The itchiness of the uniform, the menace of the older kids, the seriousness of the teachers. It was exciting, wasn't it? You might have felt alone, but you also sensed this could become freedom.

It is a moment Accrington Stanley have not forgotten.

Towards the end of last season, another that saw the club finish bottom of the Football League attendance rankings, the board wrote to the headteachers of local primary schools, asking them to forward the following offer to that summer's leavers: a free season ticket at the Crown Ground.

Sandwiched between Blackburn and Burnley, and immortalised by the "who are they?" Milk Board advert of the 1980s, Stanley know theirs is a tough sell, let alone giveaway.

So they have also slashed the price of their cheapest season tickets by 25% to £192 (£8.35 a game) to introduce themselves to the two generations of locals who grew up thinking of Stanley as a Lancashire Combination League team.

The early signs are mixed. Only 42 newly independent youngsters have claimed their free passes, but the club have nearly matched last year's season-ticket figure of 529, and are optimistic they will pass it. Hope springs eternal at Stanley, it has to.

That is the message you hear throughout British football, because life outside the Premier League's gated community is not getting any easier.

The BBC's third annual Price of Football report has uncovered hundreds of stories from the 166 clubs surveyed, but the common strand is that there is the Premier League, and there is everybody else.

In English football's top flight, revenues, spending, attendances and ticket prices are up: income and investment, supply and demand.
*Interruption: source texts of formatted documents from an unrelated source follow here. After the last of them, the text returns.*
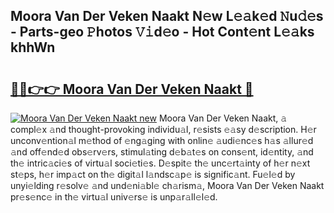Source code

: ## Moora Van Der Veken Naakt N𝚎w L𝚎𝚊k𝚎d 𝙽u𝚍𝚎s - Parts-geo 𝙿hotos 𝚅𝚒d𝚎o - Hot Cont𝚎nt L𝚎𝚊ks khhWn

# <h2><a href="http://kv4twu.teov.top/?on=Moora+Van+Der+Veken+Naakt">🔗🔗👉👉 Moora Van Der Veken Naakt 🔗</a></h2>

[![Moora Van Der Veken Naakt new](https://i.imgur.com/QqkWNDz.gif)](http://kv4twu.teov.top/?on=Moora+Van+Der+Veken+Naakt)
Moora Van Der Veken Naakt, 𝚊 compl𝚎x 𝚊nd thought-provoking individu𝚊l, r𝚎sists 𝚎𝚊sy d𝚎scription. H𝚎r unconv𝚎ntion𝚊l m𝚎thod of 𝚎ng𝚊ging with onlin𝚎 𝚊udi𝚎nc𝚎s h𝚊s 𝚊llur𝚎d 𝚊nd off𝚎nd𝚎d obs𝚎rv𝚎rs, stimul𝚊ting d𝚎b𝚊t𝚎s on cons𝚎nt, id𝚎ntity, 𝚊nd th𝚎 intric𝚊ci𝚎s of virtu𝚊l soci𝚎ti𝚎s. D𝚎spit𝚎 th𝚎 unc𝚎rt𝚊inty of h𝚎r n𝚎xt st𝚎ps, h𝚎r imp𝚊ct on th𝚎 digit𝚊l l𝚊ndsc𝚊p𝚎 is signific𝚊nt. Fu𝚎l𝚎d by unyi𝚎lding r𝚎solv𝚎 𝚊nd und𝚎ni𝚊bl𝚎 ch𝚊rism𝚊, Moora Van Der Veken Naakt pr𝚎s𝚎nc𝚎 in th𝚎 virtu𝚊l univ𝚎rs𝚎 is unp𝚊r𝚊ll𝚎l𝚎d.
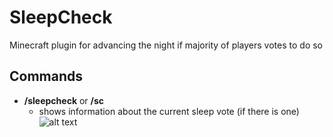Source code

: # SleepCheck
Minecraft plugin for advancing the night if majority of players votes to do so
## Commands
- **/sleepcheck** or **/sc**
  - shows information about the current sleep vote (if there is one)
  ![alt text][sleepcheck]
  
  
  
  
  
  
  
  
[sleepcheck]: http://readycheck.net/github/hostedAssets/sleepcheck.png "SleepCheck Image"
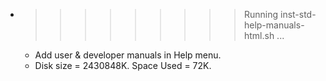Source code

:* >>>>>>>>> Running inst-std-help-manuals-html.sh ...
  * Add user & developer manuals in Help menu.
  * Disk size = 2430848K. Space Used = 72K.
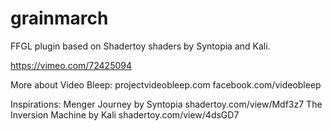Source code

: grainmarch
==========

FFGL plugin based on Shadertoy shaders by Syntopia and Kali.

https://vimeo.com/72425094

More about Video Bleep:
projectvideobleep.com
facebook.com/videobleep

Inspirations:
Menger Journey by Syntopia 
shadertoy.com/view/Mdf3z7
The Inversion Machine by Kali
shadertoy.com/view/4dsGD7
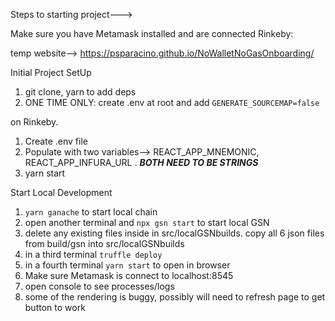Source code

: Steps to starting project--->

Make sure you have Metamask installed and are connected Rinkeby:

temp website--> https://psparacino.github.io/NoWalletNoGasOnboarding/



Initial Project SetUp
1.  git clone, yarn to add deps
2.  ONE TIME ONLY: create .env at root and add `GENERATE_SOURCEMAP=false`
   
on Rinkeby.

1. Create .env file
2. Populate with two variables--> REACT_APP_MNEMONIC, REACT_APP_INFURA_URL . ***BOTH NEED TO BE STRINGS***
3. yarn start

Start Local Development   
1.  `yarn ganache` to start local chain
2.  open another terminal and `npx gsn start` to start local GSN
3.  delete any existing files inside in src/localGSNbuilds. copy all 6 json files from build/gsn into src/localGSNbuilds
4.  in a third terminal `truffle deploy`
5.  in a fourth terminal `yarn start` to open in browser
6.  Make sure Metamask is connect to localhost:8545
7.  open console to see processes/logs
8. some of the rendering is buggy, possibly will need to refresh page to get button to work
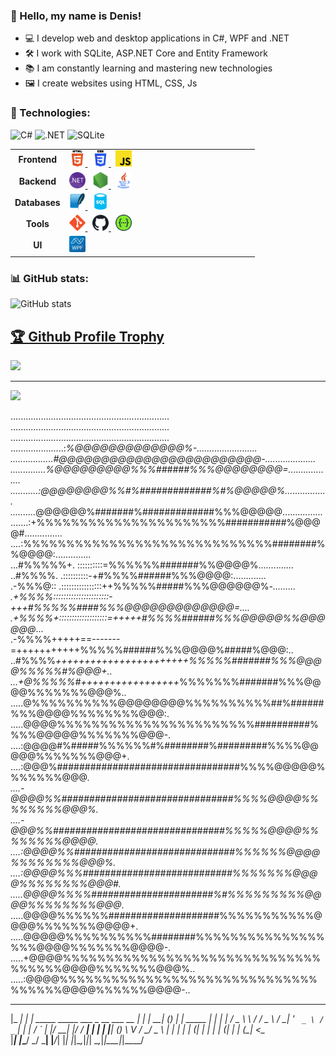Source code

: ### 👋 Hello, my name is Denis!
- 💻 I develop web and desktop applications in C#, WPF and .NET  
- 🛠 I work with SQLite, ASP.NET Core and Entity Framework 
- 📚 I am constantly learning and mastering new technologies
- 🖼 I create websites using HTML, CSS, Js


### 🚀 Technologies:
![C#](https://img.shields.io/badge/C%23-blue?style=for-the-badge&logo=csharp)
![.NET](https://img.shields.io/badge/.NET-purple?style=for-the-badge&logo=dotnet)
![SQLite](https://img.shields.io/badge/SQLite-003B57?style=for-the-badge&logo=sqlite)  

<table>
  <tr>
    <td align=center><b>Frontend</b></td>
    <td style="width:290px">
      <a href="https://developer.mozilla.org/en-US/docs/Web/HTML" target="_blank" rel="noreferrer">
        <img src="icons/html5.svg" alt="HTML5" width="26" height="26" />
      </a>&nbsp;
      <a href="https://developer.mozilla.org/en-US/docs/Web/CSS" target="_blank" rel="noreferrer">
        <img src="icons/css3.svg" alt="CSS3" width="26" height="26" />
      </a>&nbsp;
      <a href="https://developer.mozilla.org/en-US/docs/Web/JavaScript" target="_blank" rel="noreferrer">
        <img src="icons/js.svg" alt="JavaScript" width="26" height="26" />
      </a>
    </td>
  </tr>
  <tr>
    <td align=center><b>Backend</b></td>
    <td>
      <a href="https://dotnet.microsoft.com/" target="_blank" rel="noreferrer">
        <img src="icons/dotnet.svg" alt=".NET" width="26" height="26" />
      </a>&nbsp;
      <a href="https://nodejs.org/" target="_blank" rel="noreferrer">
        <img src="icons/nodejs.svg" alt="Node.js" width="26" height="26" />
      </a>&nbsp;
      <a href="https://www.java.com/" target="_blank" rel="noreferrer">
        <img src="icons/java.svg" alt="Java" width="26" height="26" />
      </a>
    </td>
  </tr>
  <tr>
    <td align=center><b>Databases</b></td>
    <td>
      <a href="https://www.sqlite.org/" target="_blank" rel="noreferrer">
        <img src="icons/sqlite.svg" alt="SQLite" width="26" height="26" />
      </a>&nbsp;
      <a href="https://www.sql.org/" target="_blank" rel="noreferrer">
        <img src="icons/sql.svg" alt="SQL" width="26" height="26" />
      </a>
    </td>
  </tr>
  <tr>
    <td align=center><b>Tools</b></td>
    <td>
      <a href="https://git-scm.com/" target="_blank" rel="noreferrer">
        <img src="icons/git.svg" alt="Git" width="26" height="26" />
      </a>&nbsp;
      <a href="https://github.com/" target="_blank" rel="noreferrer">
        <img src="icons/github.svg" alt="GitHub" width="26" height="26" />
      </a>&nbsp;
      <a href="https://swagger.io/" target="_blank" rel="noreferrer">
        <img src="icons/swagger.svg" alt="Swagger" width="26" height="26" />
      </a>
    </td>
  </tr>
  <tr>
    <td align=center><b>UI</b></td>
    <td>
      <a href="https://learn.microsoft.com/en-us/dotnet/desktop/wpf/" target="_blank" rel="noreferrer">
        <img src="icons/wpf.svg" alt="WPF" width="26" height="26" />
      </a>
    </td>
  </tr>
</table>


### 📊 GitHub stats:
![GitHub stats](https://github-readme-stats.vercel.app/api?username=denis&show_icons=true&theme=radical)

<a href="https://github.com/sDenisss/github-profile-trophy"><h2>🏆 Github Profile Trophy</h2></a>
<a href="https://github.com/sDenisss/github-profile-trophy">
  <img width=800 src="https://github-profile-trophy.vercel.app/?username=sDenisss&column=10&theme=gruvbox&no-frame=true"/>
</a>


---

<div>
  <img src="https://github-readme-stats.vercel.app/api/top-langs/?username=sDenisss&layout=compact" />
</div>

                                    
                                                                     
   ...............................................................   
   ...............................................................   
   ...............................................................   
   .....................:*%@@@@@@@@@@@@@%-........................   
   .................#@@@@@@@@@@@@@@@@@@@@@@@@-....................   
   ..............%@@@@@@@@@%%%######%%%@@@@@@@@=..................   
   ...........:@@@@@@@@%%#%#############%#%@@@@@%.................   
   ..........*@@@@@@%#######%#############%%%@@@@@................   
   .......:+%%%%%%%%%%%%%%%%%%%%%%###########%@@@@#...............   
   ....:%%%%%%%%%%%%%%%%%%%%%%%%%%%%%########%%@@@@:..............   
   ...#%%%%%+.       ::::::::::=%%%%%%#######%%@@@@%..............   
   ..#%%%%.          .::::::::::-+#%%%%######%%%@@@@:.............   
   .-%%%@::     .::::::::::::::::++%%%%%#####%%%@@@@@@%*-.........   
   .+%%%%::::::::::::::::::::::-+++#%%%%%####%%%@@@@@@@@@@@@@=....   
   .+%%%%+:::::::::::::::::::=+++++#%%%%######%%%@@@@@%%@@@@@@*...   
   .-%%%%+++++==-------=+++++++++++%%%%%######%%%@@@@%#####%@@@:..   
   ..#%%%%*+++++++++++++++++++++++%%%%%#######%%%@@@@%%%%%#%@@@+..   
   ...+@%%%%%#+++++++++++++++++*%%%%%%%#######%%%@@@@%%%%%%%@@@%..   
   .....@%%%%%%%%%%@@@@@@@@%%%%%%%%%%##%######%%%@@@@%%%%%%%%@@@:.   
   .....@@@@%%%%%%%%%%%%%%%%%%%%%%%##########%%%%@@@@@%%%%%%%@@@-.   
   ....:@@@@#%#####%%%%%%#%########%#########%%%%@@@@@%%%%%%%@@@+.   
   ....:@@@%#################################%%%%@@@@@%%%%%%%@@@*.   
   ....-@@@@%%###############################%%%%@@@@%%%%%%%%@@@%.   
   ....-@@@%%###############################%%%%%@@@@%%%%%%%%@@@@.   
   ....:@@@@%%#############################%%%%%%@@@@%%%%%%%%@@@%.   
   ....:@@@@%%%###########################%%%%%%%@@@@%%%%%%%%@@@#.   
   .....@@@@%%%%######################%#%%%%%%%%%@@@@%%%%%%%%@@@*.   
   .....@@@@%%%%%%####################%%%%%%%%%%%@@@@%%%%%%%@@@@+.   
   .....@@@@@%%%%%%%%%%########%%%%%%%%%%%%%%%%%%@@@@%%%%%%%@@@@-.   
   .....+@@@@%%%%%%%%%%%%%%%%%%%%%%%%%%%%%%%%%%%%@@@@%%%%%%%@@@%..   
   .....:@@@@%%%%%%%%%%%%%%%%%%%%%%%%%%%%%%%%%%%%@@@@%%%%%%@@@@-..   
                                                                     
                                                                            
 ___   _                                         _ _       _ _      _        
|_ _| | |    _____   _____   ___ _ __ ___   __ _| | |   __| (_) ___| | _____ 
 | |  | |   / _ \ \ / / _ \ / __| '_ ` _ \ / _` | | |  / _` | |/ __| |/ / __|
 | |  | |__| (_) \ V /  __/ \__ \ | | | | | (_| | | | | (_| | | (__|   <\__ \
|___| |_____\___/ \_/ \___| |___/_| |_| |_|\__,_|_|_|  \__,_|_|\___|_|\_\___/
The same, however, cannot be said of those pressed up against the railings trying to get in.

Average attendances fell in the Football League for the second straight season, down an average of 5% on last year, and 9% on 2009-10. Gates in the Premier League rose by 4% last season, and the grounds were 95% full.

The frequent "sold out" signs have enabled Premier League clubs to raise the price of their cheapest season tickets by 4%, another increase at a time when many fans have seen their earnings chiselled away by pay freezes and below-inflation pay-rises.

But beyond Planet EPL, clubs are discounting hard to tempt back those fans who have decided live football is a luxury they cannot afford, particularly when there is so much of it on television.

The average cost of the cheapest adult season ticket in the Championship is down 8.4% on last year. In League One, where gates were down 14% last year, a season ticket is 1.6% cheaper, and in League Two it has been cut by 7.6%. Thirteen teams have sliced their entry-level season ticket by a staggering 20% or more.

"Around three-quarters of clubs have reduced their prices or kept them at the same level as last season," said Football League chairman Greg Clarke.

"I think this is a case of clubs responding sensibly to what has been a challenging economic period."

The downward pressure on prices has come as little surprise to footballer-turned-accountant Trevor Birch.

"The continued squeeze on household budgets means the vast majority of clubs are having to work harder to attract families and younger fans," said BDO's Birch, a former chief executive at Chelsea, Leeds United, Everton and Derby County.

"Clubs realise they're not going to get more people through the turnstiles unless they reduce pricing, particularly for less attractive fixtures and those that have been moved from the traditional 3pm slot."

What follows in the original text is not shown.